We’ve all experienced it — that one app that seems to cause never-ending problems. It’ll run for a while and then, out of nowhere, it starts freezing or force crashing. This becomes an even bigger problem when the app in question happens to be in the “must-use” category. What do you do? Do you continue suffering through the data loss and crashes? No, you don’t. This is business, and you can’t deal with apps that don’t behave as needed.

To that end, what do you do? You read on and integrate these tips into your standard operating procedure. They may even save you from data loss and app crashes.

Close the app

When you “close” an Android app, you really aren’t closing it — you’re just shuffling it back into memory (that’s a very simplistic explanation of the process). Instead of leaving that app running in memory, you can actually close it. In order to close the app, you need to open up your device’s task manager. For some devices (such as the Verizon-branded Droid Turbo), there’s a dedicated button for the multitask list. From that list, you can close an app by swiping the app to the right (Figure A).

Figure A

Closing apps from the multitask listing.

Clear the cache

There are times when an app retains either too large of a cache or the cache it contains has gone awry. When this happens, you need to clear that app’s cache. Fortunately, Android has a simple way to do this (so you don’t have to install a third-party cache cleaner). Here’s how to clean the cache of a single app:

  1. Open Settings
  2. Locate and tap the Application Manager (labeled Apps, Application, or Application Manager — this will vary, depending on your device)
  3. Swipe to the All tab
  4. Locate and tap the app in question
  5. Tap Clear cache (Figure B)

Figure B

Clearing the cache for the Facebook app.

Clear app data

When the above two tips don’t work, you have one last-ditch effort before an uninstall/reinstall. Within the app’s listing in the Application Manager, there’s a button called Clear data. This button will remove user-configuration, and the app will be as if it were installed for the first time. A combination of Clear cache and Clear data is a one-two punch that almost never fails. The only caveat to the Clear data button is that you’ll have to reconfigure the app. If your particular app requires server settings or passwords, you’ll need that information in hand (or mind) before you tap the Clear data button. Once you tap that button, it’s back to square one (minus the installation step).

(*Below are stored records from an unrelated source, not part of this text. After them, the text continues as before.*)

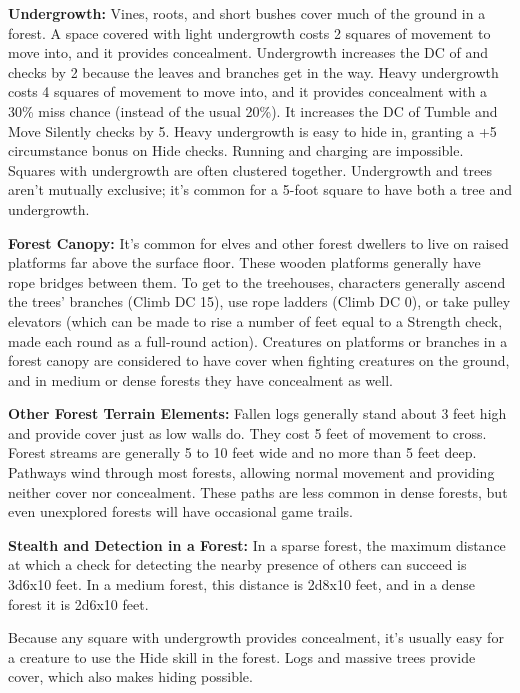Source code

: \textbf{Undergrowth:} Vines, roots, and short bushes cover much of the ground in 
a forest. A space covered with light undergrowth costs 2 squares of movement to 
move into, and it provides concealment. Undergrowth increases the DC of  
and  checks by 2 because the leaves and branches get in the way. Heavy 
undergrowth costs 4 squares of movement to move into, and it provides concealment 
with a 30\% miss chance (instead of the usual 20\%). It increases the DC of Tumble 
and Move Silently checks by 5. Heavy undergrowth is easy to hide in, granting a 
+5 circumstance bonus on Hide checks. Running and charging are impossible. Squares 
with undergrowth are often clustered together. Undergrowth and trees aren't mutually 
exclusive; it's common for a 5-foot square to have both a tree and undergrowth.

\textbf{Forest Canopy:} It's common for elves and other forest dwellers to live 
on raised platforms far above the surface floor. These wooden platforms generally 
have rope bridges between them. To get to the treehouses, characters generally 
ascend the trees' branches (Climb DC 15), use rope ladders (Climb DC 0), or take 
pulley elevators (which can be made to rise a number of feet equal to a Strength 
check, made each round as a full-round action). Creatures on platforms or branches 
in a forest canopy are considered to have cover when fighting creatures on the 
ground, and in medium or dense forests they have concealment as well.

\textbf{Other Forest Terrain Elements:} Fallen logs generally stand about 3 feet 
high and provide cover just as low walls do. They cost 5 feet of movement to cross. 
Forest streams are generally 5 to 10 feet wide and no more than 5 feet deep. Pathways 
wind through most forests, allowing normal movement and providing neither cover 
nor concealment. These paths are less common in dense forests, but even unexplored 
forests will have occasional game trails.

\textbf{Stealth and Detection in a Forest:} In a sparse forest, the maximum distance 
at which a  check for detecting the nearby presence of others can succeed is 
3d6x10 feet. In a medium forest, this distance is 2d8x10 
feet, and in a dense forest it is 2d6x10 feet.

Because any square with undergrowth provides concealment, it's usually easy for 
a creature to use the Hide skill in the forest. Logs and massive trees provide 
cover, which also makes hiding possible.

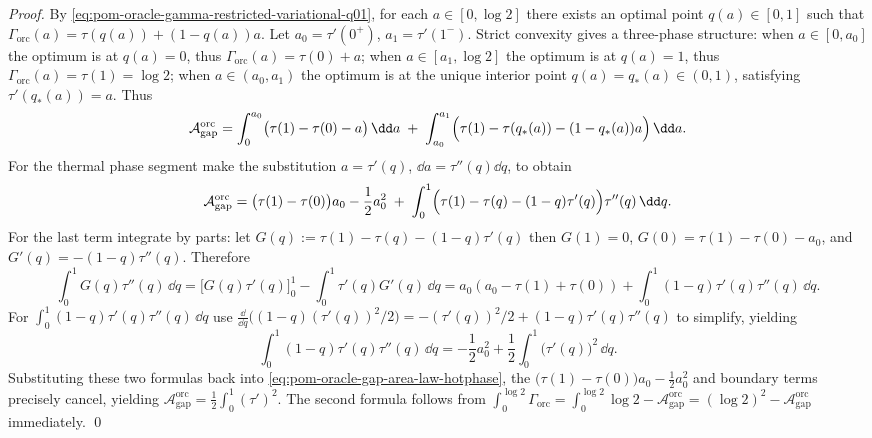 \begin{proof}
By \eqref{eq:pom-oracle-gamma-restricted-variational-q01}, for each \(a\in[0,\log 2]\) there exists an optimal point \(q(a)\in[0,1]\) such that
\(
\Gamma_{\mathrm{orc}}(a)=\tau(q(a))+(1-q(a))a
\).
Let \(a_0=\tau'(0^+)\), \(a_1=\tau'(1^-)\).
Strict convexity gives a three-phase structure: when \(a\in[0,a_0]\) the optimum is at \(q(a)=0\), thus \(\Gamma_{\mathrm{orc}}(a)=\tau(0)+a\);
when \(a\in[a_1,\log 2]\) the optimum is at \(q(a)=1\), thus \(\Gamma_{\mathrm{orc}}(a)=\tau(1)=\log 2\);
when \(a\in(a_0,a_1)\) the optimum is at the unique interior point \(q(a)=q_*(a)\in(0,1)\), satisfying \(\tau'(q_*(a))=a\).
Thus
\[
\mathcal{A}^{\mathrm{orc}}_{\mathrm{gap}}
=\int_{0}^{a_0}\bigl(\tau(1)-\tau(0)-a\bigr)\,\dd a
\;+\;
\int_{a_0}^{a_1}\Bigl(\tau(1)-\tau(q_*(a))-(1-q_*(a))a\Bigr)\,\dd a.
\]
For the thermal phase segment make the substitution \(a=\tau'(q)\), \(\dd a=\tau''(q)\dd q\), to obtain
\begin{equation}\label{eq:pom-oracle-gap-area-law-hotphase}
\mathcal{A}^{\mathrm{orc}}_{\mathrm{gap}}
=\bigl(\tau(1)-\tau(0)\bigr)a_0-\frac12a_0^2
\;+\;
\int_{0}^{1}\Bigl(\tau(1)-\tau(q)-(1-q)\tau'(q)\Bigr)\tau''(q)\,\dd q.
\end{equation}
For the last term integrate by parts: let
\(
G(q):=\tau(1)-\tau(q)-(1-q)\tau'(q)
\)
then \(G(1)=0\), \(G(0)=\tau(1)-\tau(0)-a_0\), and \(G'(q)=-(1-q)\tau''(q)\).
Therefore
\[
\int_{0}^{1}G(q)\tau''(q)\,\dd q
=\bigl[G(q)\tau'(q)\bigr]_{0}^{1}-\int_{0}^{1}\tau'(q)G'(q)\,\dd q
=a_0(a_0-\tau(1)+\tau(0))+\int_{0}^{1}(1-q)\tau'(q)\tau''(q)\,\dd q.
\]
For \(\int_{0}^{1}(1-q)\tau'(q)\tau''(q)\,\dd q\) use
\(
\frac{\dd}{\dd q}\bigl((1-q)(\tau'(q))^2/2\bigr)=-(\tau'(q))^2/2+(1-q)\tau'(q)\tau''(q)
\)
to simplify, yielding
\[
\int_{0}^{1}(1-q)\tau'(q)\tau''(q)\,\dd q
=-\frac12a_0^2+\frac12\int_{0}^{1}\bigl(\tau'(q)\bigr)^2\,\dd q.
\]
Substituting these two formulas back into \eqref{eq:pom-oracle-gap-area-law-hotphase}, the \(\bigl(\tau(1)-\tau(0)\bigr)a_0-\frac12a_0^2\) and boundary terms precisely cancel, yielding
\(
\mathcal{A}^{\mathrm{orc}}_{\mathrm{gap}}=\frac12\int_{0}^{1}(\tau')^2
\).
The second formula follows from
\(
\int_0^{\log 2}\Gamma_{\mathrm{orc}}=\int_0^{\log 2}\log 2-\mathcal{A}^{\mathrm{orc}}_{\mathrm{gap}}
=(\log 2)^2-\mathcal{A}^{\mathrm{orc}}_{\mathrm{gap}}
\)
immediately. \qed
\end{proof}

When all else fails, there’s always the old uninstall/reinstall. This should be considered a last-ditch effort. Most likely, the above tips will resolve the issue, but there are times when an app simply needs to be reinstalled. Even then, there are no guarantees. Since not all apps are created equal, some simply don’t run with even a modicum of stability.

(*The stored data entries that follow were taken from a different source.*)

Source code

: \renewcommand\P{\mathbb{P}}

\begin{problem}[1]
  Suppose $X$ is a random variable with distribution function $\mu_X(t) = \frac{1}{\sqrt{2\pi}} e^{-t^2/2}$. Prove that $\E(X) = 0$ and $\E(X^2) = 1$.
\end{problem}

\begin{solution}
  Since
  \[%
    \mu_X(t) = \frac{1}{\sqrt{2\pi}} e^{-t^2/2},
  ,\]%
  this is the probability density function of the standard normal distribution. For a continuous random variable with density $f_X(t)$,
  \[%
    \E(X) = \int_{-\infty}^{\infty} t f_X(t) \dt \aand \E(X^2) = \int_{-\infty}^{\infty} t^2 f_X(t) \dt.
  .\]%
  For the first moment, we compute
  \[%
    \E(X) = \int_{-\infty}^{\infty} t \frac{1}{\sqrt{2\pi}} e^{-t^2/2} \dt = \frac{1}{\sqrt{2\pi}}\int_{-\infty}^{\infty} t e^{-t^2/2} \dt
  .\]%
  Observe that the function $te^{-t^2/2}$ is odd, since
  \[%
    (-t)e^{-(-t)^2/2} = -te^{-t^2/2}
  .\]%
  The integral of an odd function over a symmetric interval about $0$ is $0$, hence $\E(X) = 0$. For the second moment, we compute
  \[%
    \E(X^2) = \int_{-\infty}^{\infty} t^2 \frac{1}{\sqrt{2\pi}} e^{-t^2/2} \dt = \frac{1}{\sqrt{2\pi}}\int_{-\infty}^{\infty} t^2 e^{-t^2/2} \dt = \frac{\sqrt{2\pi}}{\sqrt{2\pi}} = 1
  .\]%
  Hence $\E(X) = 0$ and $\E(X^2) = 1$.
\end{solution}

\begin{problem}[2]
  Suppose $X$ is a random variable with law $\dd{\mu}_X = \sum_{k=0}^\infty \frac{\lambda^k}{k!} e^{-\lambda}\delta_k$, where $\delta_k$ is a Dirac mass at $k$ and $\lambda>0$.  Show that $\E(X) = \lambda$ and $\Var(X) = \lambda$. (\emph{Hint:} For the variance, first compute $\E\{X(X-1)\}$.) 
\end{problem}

Finally, if you have a particular app (one that happens to be on the top of the must-use list) that’s behaving improperly, you should always check for an upgrade to the app. Many apps you use are frequently updated to fix bugs and prevent issues like force crashing with devices. So, updating frequently is important. If you don’t happen to see an update pending notice in the notification area, do the following:

  1. Open the Google Play Store on your Android device
  2. From the left edge of the screen, swipe to the right
  3. Tap My Apps
  4. Locate and tap the app in question
  5. Tap the UPDATE button (Figure C)
  6. Tap ACCEPT (if prompted)
  7. Allow the update to complete

Figure C

Updating apps on a Droid Turbo.

Last but not least, you should always check to see if Android itself has a pending upgrade. If there is, install it. Sometimes, a force crash could be caused by a problem with the platform and not the app. Once this bug is fixed, the app will behave.

To find out of an operating system upgrade is available, go to Settings | About phone | System updates (on some devices, the path is Settings | System updates). If there’s a pending update, run it.

In the end, you might find that your must-have app is simply not well enough written to be reliable. If that’s the case, I highly recommend searching for an alternative. If the app was built in-house, take the issue to the developers and insist they resolve the issue for your device.

Troubleshooting misbehaving Android apps isn’t nearly as challenging as you think. Give these tips a try and see if you don’t wind up getting those apps back in line!

Have you had bad luck with a particular Android app? If so, what was it, and what was your route to success?